_The data:_
%%

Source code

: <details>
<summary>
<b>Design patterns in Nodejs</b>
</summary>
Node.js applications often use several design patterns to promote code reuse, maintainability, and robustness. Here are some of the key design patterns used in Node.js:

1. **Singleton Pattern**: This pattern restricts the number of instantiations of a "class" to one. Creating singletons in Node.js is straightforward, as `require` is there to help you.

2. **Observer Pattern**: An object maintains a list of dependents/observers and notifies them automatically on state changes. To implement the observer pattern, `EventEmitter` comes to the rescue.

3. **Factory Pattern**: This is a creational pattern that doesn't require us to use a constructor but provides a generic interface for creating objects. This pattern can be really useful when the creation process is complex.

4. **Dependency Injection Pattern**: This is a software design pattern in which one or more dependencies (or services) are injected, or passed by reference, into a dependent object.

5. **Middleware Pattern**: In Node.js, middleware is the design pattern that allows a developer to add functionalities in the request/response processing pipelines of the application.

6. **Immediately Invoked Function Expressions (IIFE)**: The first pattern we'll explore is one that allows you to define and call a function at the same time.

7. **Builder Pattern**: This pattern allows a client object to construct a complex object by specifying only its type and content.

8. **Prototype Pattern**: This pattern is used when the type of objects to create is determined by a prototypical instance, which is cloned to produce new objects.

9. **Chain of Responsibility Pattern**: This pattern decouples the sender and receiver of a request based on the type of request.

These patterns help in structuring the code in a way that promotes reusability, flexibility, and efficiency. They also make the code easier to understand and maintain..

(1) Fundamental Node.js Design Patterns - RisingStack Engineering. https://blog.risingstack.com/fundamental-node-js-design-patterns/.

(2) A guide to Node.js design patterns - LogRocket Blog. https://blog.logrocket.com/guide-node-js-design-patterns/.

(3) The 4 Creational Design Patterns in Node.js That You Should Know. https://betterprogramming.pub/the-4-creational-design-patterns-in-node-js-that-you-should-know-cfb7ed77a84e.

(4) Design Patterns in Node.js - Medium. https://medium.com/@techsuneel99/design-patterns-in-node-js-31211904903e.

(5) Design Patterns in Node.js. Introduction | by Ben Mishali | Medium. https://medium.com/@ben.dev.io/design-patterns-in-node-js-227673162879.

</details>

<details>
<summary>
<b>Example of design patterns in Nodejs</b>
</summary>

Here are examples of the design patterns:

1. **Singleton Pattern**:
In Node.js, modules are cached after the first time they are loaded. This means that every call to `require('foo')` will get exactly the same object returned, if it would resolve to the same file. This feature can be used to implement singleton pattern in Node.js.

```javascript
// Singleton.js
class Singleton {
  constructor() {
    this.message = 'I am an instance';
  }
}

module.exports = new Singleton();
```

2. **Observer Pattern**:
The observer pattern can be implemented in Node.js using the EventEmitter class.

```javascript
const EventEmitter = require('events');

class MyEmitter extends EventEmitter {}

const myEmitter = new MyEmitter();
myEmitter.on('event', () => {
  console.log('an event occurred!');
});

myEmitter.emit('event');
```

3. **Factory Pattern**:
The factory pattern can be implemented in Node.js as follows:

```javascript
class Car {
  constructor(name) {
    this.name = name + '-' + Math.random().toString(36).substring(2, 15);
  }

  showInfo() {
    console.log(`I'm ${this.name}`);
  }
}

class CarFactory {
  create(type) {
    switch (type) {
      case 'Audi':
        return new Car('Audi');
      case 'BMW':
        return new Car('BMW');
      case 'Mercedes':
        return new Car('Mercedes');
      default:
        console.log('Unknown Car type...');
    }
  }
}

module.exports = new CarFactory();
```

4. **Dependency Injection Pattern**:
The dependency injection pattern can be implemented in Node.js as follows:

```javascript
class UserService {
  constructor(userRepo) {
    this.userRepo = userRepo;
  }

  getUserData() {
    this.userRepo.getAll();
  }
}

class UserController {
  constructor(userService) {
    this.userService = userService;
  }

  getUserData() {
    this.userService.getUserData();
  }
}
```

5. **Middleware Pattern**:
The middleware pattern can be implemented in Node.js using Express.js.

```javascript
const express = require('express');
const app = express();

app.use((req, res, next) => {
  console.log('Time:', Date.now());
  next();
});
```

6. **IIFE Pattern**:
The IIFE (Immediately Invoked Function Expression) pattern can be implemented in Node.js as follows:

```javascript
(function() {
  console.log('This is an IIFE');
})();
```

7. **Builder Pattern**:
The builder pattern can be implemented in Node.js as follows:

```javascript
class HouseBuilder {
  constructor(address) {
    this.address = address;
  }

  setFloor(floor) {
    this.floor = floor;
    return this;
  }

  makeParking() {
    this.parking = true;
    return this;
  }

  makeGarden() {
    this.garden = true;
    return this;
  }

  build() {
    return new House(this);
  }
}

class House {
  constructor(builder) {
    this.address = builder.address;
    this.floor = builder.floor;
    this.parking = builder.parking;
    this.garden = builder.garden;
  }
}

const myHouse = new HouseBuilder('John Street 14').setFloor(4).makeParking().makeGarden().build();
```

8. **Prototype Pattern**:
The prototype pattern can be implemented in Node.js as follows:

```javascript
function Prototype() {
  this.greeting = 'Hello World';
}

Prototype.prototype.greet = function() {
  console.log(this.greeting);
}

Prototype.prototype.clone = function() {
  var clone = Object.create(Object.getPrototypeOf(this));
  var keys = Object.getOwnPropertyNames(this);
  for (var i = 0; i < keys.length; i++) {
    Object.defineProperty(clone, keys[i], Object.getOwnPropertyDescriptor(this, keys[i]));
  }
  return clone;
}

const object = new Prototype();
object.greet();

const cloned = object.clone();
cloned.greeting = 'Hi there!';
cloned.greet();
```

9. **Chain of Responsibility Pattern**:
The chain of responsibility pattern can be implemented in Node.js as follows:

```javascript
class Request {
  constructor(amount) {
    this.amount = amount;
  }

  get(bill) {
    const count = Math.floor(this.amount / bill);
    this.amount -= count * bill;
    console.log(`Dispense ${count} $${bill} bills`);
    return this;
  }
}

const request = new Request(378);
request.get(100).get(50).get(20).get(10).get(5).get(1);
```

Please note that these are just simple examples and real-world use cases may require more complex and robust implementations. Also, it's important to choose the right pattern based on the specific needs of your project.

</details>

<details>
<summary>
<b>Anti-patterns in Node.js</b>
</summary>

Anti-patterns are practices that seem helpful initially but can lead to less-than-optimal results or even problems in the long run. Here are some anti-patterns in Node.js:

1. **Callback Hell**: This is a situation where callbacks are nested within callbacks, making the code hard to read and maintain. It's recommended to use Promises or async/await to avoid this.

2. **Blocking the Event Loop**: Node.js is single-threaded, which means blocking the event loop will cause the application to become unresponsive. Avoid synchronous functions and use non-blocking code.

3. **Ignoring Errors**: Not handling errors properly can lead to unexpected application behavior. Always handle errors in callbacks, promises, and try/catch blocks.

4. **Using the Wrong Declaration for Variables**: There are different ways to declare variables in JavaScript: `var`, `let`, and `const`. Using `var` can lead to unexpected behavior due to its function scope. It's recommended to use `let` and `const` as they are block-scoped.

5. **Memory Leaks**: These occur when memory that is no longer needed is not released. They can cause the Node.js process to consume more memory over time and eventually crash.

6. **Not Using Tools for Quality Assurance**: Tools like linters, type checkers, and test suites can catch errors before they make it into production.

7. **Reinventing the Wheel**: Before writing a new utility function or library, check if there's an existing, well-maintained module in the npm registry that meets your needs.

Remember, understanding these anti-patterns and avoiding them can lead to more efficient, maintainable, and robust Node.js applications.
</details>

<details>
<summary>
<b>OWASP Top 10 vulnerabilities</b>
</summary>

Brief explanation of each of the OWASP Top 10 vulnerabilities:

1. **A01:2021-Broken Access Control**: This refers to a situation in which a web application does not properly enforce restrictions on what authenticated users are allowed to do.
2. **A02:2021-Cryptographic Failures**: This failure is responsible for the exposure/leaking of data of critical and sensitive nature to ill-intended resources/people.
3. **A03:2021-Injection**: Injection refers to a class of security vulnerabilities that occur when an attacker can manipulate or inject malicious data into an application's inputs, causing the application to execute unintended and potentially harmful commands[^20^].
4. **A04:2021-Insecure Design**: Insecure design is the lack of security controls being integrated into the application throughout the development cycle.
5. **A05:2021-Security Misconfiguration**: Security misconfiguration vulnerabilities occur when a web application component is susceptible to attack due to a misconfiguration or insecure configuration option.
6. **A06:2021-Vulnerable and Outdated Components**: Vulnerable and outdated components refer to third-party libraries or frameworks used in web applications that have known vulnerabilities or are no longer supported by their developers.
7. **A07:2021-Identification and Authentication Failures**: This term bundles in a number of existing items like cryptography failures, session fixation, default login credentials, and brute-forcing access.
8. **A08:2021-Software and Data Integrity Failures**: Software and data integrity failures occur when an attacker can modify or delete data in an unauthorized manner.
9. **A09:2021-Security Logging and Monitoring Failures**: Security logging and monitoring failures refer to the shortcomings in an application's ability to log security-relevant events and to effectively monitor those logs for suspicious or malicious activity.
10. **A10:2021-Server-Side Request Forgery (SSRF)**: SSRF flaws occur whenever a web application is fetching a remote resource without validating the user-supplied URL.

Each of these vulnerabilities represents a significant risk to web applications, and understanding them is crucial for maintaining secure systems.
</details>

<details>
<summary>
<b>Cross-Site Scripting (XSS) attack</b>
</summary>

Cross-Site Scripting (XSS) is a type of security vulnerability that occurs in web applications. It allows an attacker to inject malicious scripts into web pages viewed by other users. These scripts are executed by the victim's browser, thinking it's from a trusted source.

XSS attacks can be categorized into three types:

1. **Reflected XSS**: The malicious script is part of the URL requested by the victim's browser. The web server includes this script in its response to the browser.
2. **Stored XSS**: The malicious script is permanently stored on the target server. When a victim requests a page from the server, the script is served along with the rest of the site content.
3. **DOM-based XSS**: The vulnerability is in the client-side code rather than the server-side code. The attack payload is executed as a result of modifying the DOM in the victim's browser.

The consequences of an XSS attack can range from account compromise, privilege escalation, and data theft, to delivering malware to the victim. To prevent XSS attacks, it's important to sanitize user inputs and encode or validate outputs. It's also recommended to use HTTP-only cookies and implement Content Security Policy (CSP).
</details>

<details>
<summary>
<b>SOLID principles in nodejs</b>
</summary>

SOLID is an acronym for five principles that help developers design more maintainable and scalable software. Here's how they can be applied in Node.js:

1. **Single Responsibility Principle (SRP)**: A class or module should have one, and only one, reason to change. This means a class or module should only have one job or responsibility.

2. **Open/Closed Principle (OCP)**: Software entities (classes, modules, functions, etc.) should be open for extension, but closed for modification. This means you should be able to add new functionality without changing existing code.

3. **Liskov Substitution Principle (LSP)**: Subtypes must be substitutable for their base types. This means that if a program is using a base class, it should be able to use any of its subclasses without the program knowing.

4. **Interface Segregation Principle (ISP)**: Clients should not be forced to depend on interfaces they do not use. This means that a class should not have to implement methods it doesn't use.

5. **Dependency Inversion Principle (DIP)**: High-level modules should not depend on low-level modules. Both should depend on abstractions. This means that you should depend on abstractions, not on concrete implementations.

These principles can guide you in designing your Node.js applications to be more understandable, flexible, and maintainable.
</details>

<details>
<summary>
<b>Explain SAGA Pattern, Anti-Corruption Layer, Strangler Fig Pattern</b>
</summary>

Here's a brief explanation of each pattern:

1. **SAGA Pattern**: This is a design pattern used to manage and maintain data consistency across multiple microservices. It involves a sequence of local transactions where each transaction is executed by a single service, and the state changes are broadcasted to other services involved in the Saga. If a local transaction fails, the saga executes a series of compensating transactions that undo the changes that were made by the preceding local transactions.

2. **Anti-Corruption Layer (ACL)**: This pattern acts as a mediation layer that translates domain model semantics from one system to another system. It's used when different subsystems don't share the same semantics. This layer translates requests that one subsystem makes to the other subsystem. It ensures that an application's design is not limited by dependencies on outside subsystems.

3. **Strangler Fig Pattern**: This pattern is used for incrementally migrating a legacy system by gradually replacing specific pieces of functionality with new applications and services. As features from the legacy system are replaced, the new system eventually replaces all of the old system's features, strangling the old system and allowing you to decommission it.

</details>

%%

_What the task asks:_ Say only how many lines in the records carry the word "functions".

_The answer:_ 2